O bloco Pagamento do PDV aceita várias formas na mesma venda. É o botão Adicionar forma que faz isso, e o indicador Restante mostra quanto ainda falta. O atalho Aplicar restante nesta forma evita conta de cabeça.
As formas disponíveis são: Dinheiro, PIX, Cartão de crédito, Cartão de débito, Transferência, Boleto, Crediário, Aparelho na troca, Crédito do cliente e Convênio.
Combinar é o caso normal, não a exceção: R$ 200 em dinheiro e R$ 800 no crediário é uma entrada com parcelamento, e sai de graça do pagamento misto.
Dinheiro
Escolhendo dinheiro aparecem Dinheiro entregue e Troco, calculado na hora. Se o valor entregue for menor que a parte em dinheiro, o PDV avisa e não deixa fechar.
Só o dinheiro mexe na gaveta — é ele que entra na conferência do fechamento de caixa. As outras formas não.
Crediário
É a venda a prazo na sua própria loja, sem cartão. Você define:
- Parcelas.
- Juros (%) — vem preenchido com o padrão e é editável na venda.
- 1º vencimento. As demais parcelas seguem de mês em mês.
A prévia mostra "3× de R$ 350,00" — e, quando a divisão não é exata, indica o valor da última parcela separadamente, junto com o total financiado. Nada de arredondamento escondido.
O crediário exige cliente identificado, e cada parcela vira um título a receber no Financeiro, no nome dele. É isso que faz o crediário aparecer na agenda financeira, no saldo devedor do cliente e no controle de limite de crédito.
Cartão e a maquininha
Ao escolher cartão você seleciona a Maquininha e o número de Parcelas. O PDV então mostra o que realmente importa: "Taxa X% (R$ Y) · líquido R$ Z em N dias".
Essa linha é a diferença entre saber quanto vendeu e saber quanto vai receber. Ela sai das taxas cadastradas em Financeiro › Maquininhas. Se aquela maquininha não tiver taxa cadastrada para aquela modalidade, o PDV avisa: a venda passa, porém registrada sem a taxa e com prazo genérico de recebimento — e o seu previsto de caixa fica menos preciso. Vale cadastrar.
Aparelho na troca
Para quem recebe usado como parte do pagamento. Você informa:
- Modelo do aparelho recebido.
- IMEI / número de série.
- Estado de conservação — da sua lista de estados.
- Valor avaliado.
- Observações da avaliação — riscos, bateria, acessórios que acompanham.

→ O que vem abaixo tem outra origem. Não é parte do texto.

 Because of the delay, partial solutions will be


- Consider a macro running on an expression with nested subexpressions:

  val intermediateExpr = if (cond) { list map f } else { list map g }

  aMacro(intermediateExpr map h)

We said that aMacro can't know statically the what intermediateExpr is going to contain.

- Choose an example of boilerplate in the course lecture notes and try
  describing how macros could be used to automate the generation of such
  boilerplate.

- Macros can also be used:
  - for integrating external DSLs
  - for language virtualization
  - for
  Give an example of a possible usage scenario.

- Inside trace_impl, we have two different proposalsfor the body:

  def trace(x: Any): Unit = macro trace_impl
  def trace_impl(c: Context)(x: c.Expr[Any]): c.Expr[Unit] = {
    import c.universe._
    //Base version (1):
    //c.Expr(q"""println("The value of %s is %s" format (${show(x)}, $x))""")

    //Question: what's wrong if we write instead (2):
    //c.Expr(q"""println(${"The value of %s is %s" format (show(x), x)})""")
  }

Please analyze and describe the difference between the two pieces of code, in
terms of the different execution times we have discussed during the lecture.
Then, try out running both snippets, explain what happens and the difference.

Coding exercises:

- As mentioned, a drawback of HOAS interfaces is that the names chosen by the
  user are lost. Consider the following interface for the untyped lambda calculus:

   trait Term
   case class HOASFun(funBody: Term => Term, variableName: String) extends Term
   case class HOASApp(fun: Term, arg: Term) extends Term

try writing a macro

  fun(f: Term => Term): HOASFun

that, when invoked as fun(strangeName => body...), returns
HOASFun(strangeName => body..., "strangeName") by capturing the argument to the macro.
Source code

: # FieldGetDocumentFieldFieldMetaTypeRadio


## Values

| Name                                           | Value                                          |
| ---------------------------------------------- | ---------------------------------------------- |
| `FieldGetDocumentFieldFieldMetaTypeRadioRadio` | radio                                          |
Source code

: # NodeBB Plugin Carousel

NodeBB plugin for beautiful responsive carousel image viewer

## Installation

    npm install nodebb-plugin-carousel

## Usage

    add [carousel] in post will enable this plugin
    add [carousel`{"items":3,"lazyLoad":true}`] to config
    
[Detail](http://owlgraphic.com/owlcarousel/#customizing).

Quando o aparelho recebido vale mais que a venda, o PDV pergunta o que fazer com a diferença, com três saídas:
- Virar crédito do cliente — fica como saldo para a próxima compra.
- Ficar devendo ao cliente — vira uma conta a pagar no Financeiro.

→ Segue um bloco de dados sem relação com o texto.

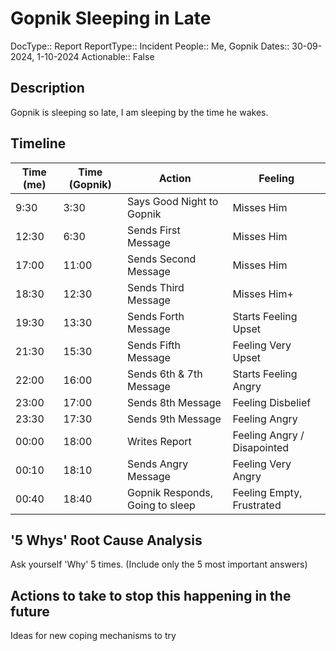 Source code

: # Gopnik Sleeping in Late

DocType:: Report
ReportType:: Incident
People:: Me, Gopnik
Dates:: 30-09-2024, 1-10-2024
Actionable:: False
## Description
Gopnik is sleeping so late, I am sleeping by the time he wakes. 

## Timeline

| Time (me) | Time (Gopnik) | Action                          | Feeling                     |
| --------- | ------------- | ------------------------------- | --------------------------- |
| 9:30      | 3:30          | Says Good Night to Gopnik       | Misses Him                  |
| 12:30     | 6:30          | Sends First Message             | Misses Him                  |
| 17:00     | 11:00         | Sends Second Message            | Misses Him                  |
| 18:30     | 12:30         | Sends Third Message             | Misses Him+                 |
| 19:30     | 13:30         | Sends Forth Message             | Starts Feeling Upset        |
| 21:30     | 15:30         | Sends Fifth Message             | Feeling Very Upset          |
| 22:00     | 16:00         | Sends 6th & 7th Message         | Starts Feeling Angry        |
| 23:00     | 17:00         | Sends 8th Message               | Feeling Disbelief           |
| 23:30     | 17:30         | Sends 9th Message               | Feeling Angry               |
| 00:00     | 18:00         | Writes Report                   | Feeling Angry / Disapointed |
| 00:10     | 18:10         | Sends Angry Message             | Feeling Very Angry          |
| 00:40     | 18:40         | Gopnik Responds, Going to sleep | Feeling Empty, Frustrated   |

## '5 Whys' Root Cause Analysis
Ask yourself 'Why' 5 times. (Include only the 5 most important answers)

## Actions to take to stop this happening in the future
Ideas for new coping mechanisms to try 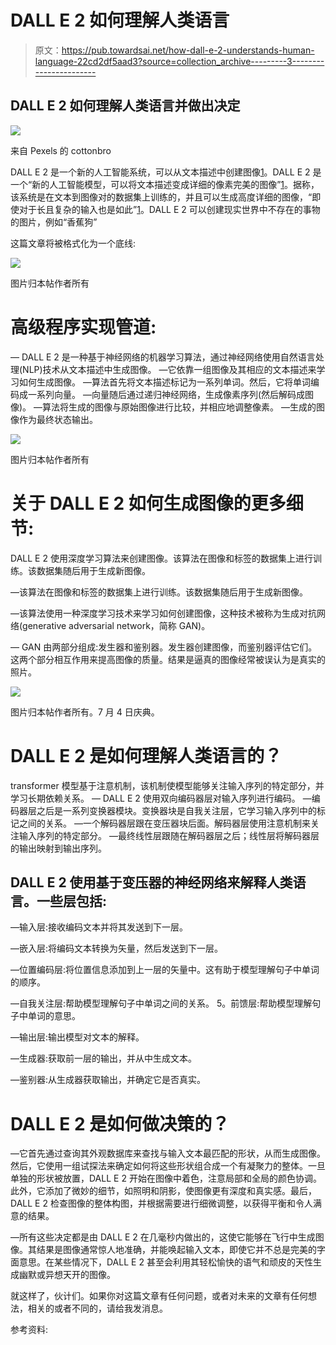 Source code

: # DALL E 2 如何理解人类语言

> 原文：<https://pub.towardsai.net/how-dall-e-2-understands-human-language-22cd2df5aad3?source=collection_archive---------3----------------------->

## DALL E 2 如何理解人类语言并做出决定

![](img/380b55e9ff39153fbef4081d360ad7d2.png)

来自 Pexels 的 cottonbro

DALL E 2 是一个新的人工智能系统，可以从文本描述中创建图像[1]。DALL E 2 是一个“新的人工智能模型，可以将文本描述变成详细的像素完美的图像”[1]。据称，该系统是在文本到图像对的数据集上训练的，并且可以生成高度详细的图像，“即使对于长且复杂的输入也是如此”[1]。DALL E 2 可以创建现实世界中不存在的事物的图片，例如“香蕉狗”

这篇文章将被格式化为一个底线:

![](img/6b6174008aff63006cd39b5403de38dd.png)

图片归本帖作者所有

# 高级程序实现管道:

— DALL E 2 是一种基于神经网络的机器学习算法，通过神经网络使用自然语言处理(NLP)技术从文本描述中生成图像。
—它依靠一组图像及其相应的文本描述来学习如何生成图像。
—算法首先将文本描述标记为一系列单词。然后，它将单词编码成一系列向量。
—向量随后通过递归神经网络，生成像素序列(然后解码成图像)。
—算法将生成的图像与原始图像进行比较，并相应地调整像素。
—生成的图像作为最终状态输出。

![](img/ab7ad0b861e9c8fb20fde66b3beeff8c.png)

图片归本帖作者所有

# 关于 DALL E 2 如何生成图像的更多细节:

DALL E 2 使用深度学习算法来创建图像。该算法在图像和标签的数据集上进行训练。该数据集随后用于生成新图像。

—该算法在图像和标签的数据集上进行训练。该数据集随后用于生成新图像。

—该算法使用一种深度学习技术来学习如何创建图像，这种技术被称为生成对抗网络(generative adversarial network，简称 GAN)。

— GAN 由两部分组成:发生器和鉴别器。发生器创建图像，而鉴别器评估它们。这两个部分相互作用来提高图像的质量。结果是逼真的图像经常被误认为是真实的照片。

![](img/df21d217e40a97ad2cf02f9946ee7ab1.png)

图片归本帖作者所有。7 月 4 日庆典。

# DALL E 2 是如何理解人类语言的？

transformer 模型基于注意机制，该机制使模型能够关注输入序列的特定部分，并学习长期依赖关系。
— DALL E 2 使用双向编码器层对输入序列进行编码。
—编码器层之后是一系列变换器模块。变换器块是自我关注层，它学习输入序列中的标记之间的关系。
—一个解码器层跟在变压器块后面。解码器层使用注意机制来关注输入序列的特定部分。
—最终线性层跟随在解码器层之后；线性层将解码器层的输出映射到输出序列。

## DALL E 2 使用基于变压器的神经网络来解释人类语言。一些层包括:

—输入层:接收编码文本并将其发送到下一层。

—嵌入层:将编码文本转换为矢量，然后发送到下一层。

—位置编码层:将位置信息添加到上一层的矢量中。这有助于模型理解句子中单词的顺序。

—自我关注层:帮助模型理解句子中单词之间的关系。
5。前馈层:帮助模型理解句子中单词的意思。

—输出层:输出模型对文本的解释。

—生成器:获取前一层的输出，并从中生成文本。

—鉴别器:从生成器获取输出，并确定它是否真实。

# DALL E 2 是如何做决策的？

—它首先通过查询其外观数据库来查找与输入文本最匹配的形状，从而生成图像。然后，它使用一组试探法来确定如何将这些形状组合成一个有凝聚力的整体。一旦单独的形状被放置，DALL E 2 开始在图像中着色，注意局部和全局的颜色协调。此外，它添加了微妙的细节，如照明和阴影，使图像更有深度和真实感。最后，DALL E 2 检查图像的整体构图，并根据需要进行细微调整，以获得平衡和令人满意的结果。

—所有这些决定都是由 DALL E 2 在几毫秒内做出的，这使它能够在飞行中生成图像。其结果是图像通常惊人地准确，并能唤起输入文本，即使它并不总是完美的字面意思。在某些情况下，DALL E 2 甚至会利用其轻松愉快的语气和顽皮的天性生成幽默或异想天开的图像。

就这样了，伙计们。如果你对这篇文章有任何问题，或者对未来的文章有任何想法，相关的或者不同的，请给我发消息。

参考资料:

[1]:[https://openai.com/dall-e-2/](https://openai.com/dall-e-2/)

- Pagar agora, em dinheiro — sai da gaveta na hora.
A saída pré-selecionada é a que a loja definiu em Configurações › Lojas, e o operador troca no balcão se for o caso. Também é lá que fica o Exigir documento do vendedor — proteção contra aparelho de origem duvidosa.
O aparelho recebido entra no seu estoque de aparelhos à venda.
Crédito do cliente
Abate o saldo que a loja deve a ele — de troca, devolução ou cortesia. O PDV avisa se o valor passar do saldo disponível.
Convênio
É a venda que outra empresa paga: o funcionário retira no balcão e a empresa conveniada recebe a fatura. As mensagens da tela deixam claro quem é quem:
- Coberto por e Quem paga — o cliente e a empresa.
- Desconto do convênio — o percentual combinado, aplicado automaticamente.
- Saldo do mês — quanto ainda cabe no teto mensal, ou o aviso de que aquele convênio não tem teto.
Se o teto do mês estourar, o aviso é específico e importante: quem estourou é a empresa conveniada, não o cliente no balcão. Confundir os dois faz o atendente recusar a pessoa errada. A política — avisar ou impedir — fica em Configurações › Lojas.
Convênio também exige cliente identificado: sem isso, a venda seria cobrada de quem está no balcão em vez da empresa.
Para onde ir depois
- Cancelamento e devolução — o que acontece com os títulos e o estoque.
- Financeiro — maquininhas, convênios, contas a receber e recebimentos de cartão.
- Clientes — limite de crédito, bloqueio e o extrato de créditos.
- Aparelhos à Venda — o destino do aparelho recebido na troca.
Resumindo: combine quantas formas a venda precisar; o crediário vira títulos a receber no nome do cliente, o cartão mostra taxa e prazo antes de você fechar, o aparelho na troca pergunta o destino do excedente e o convênio deixa explícito que quem paga é a empresa. Só o dinheiro mexe na gaveta do caixa.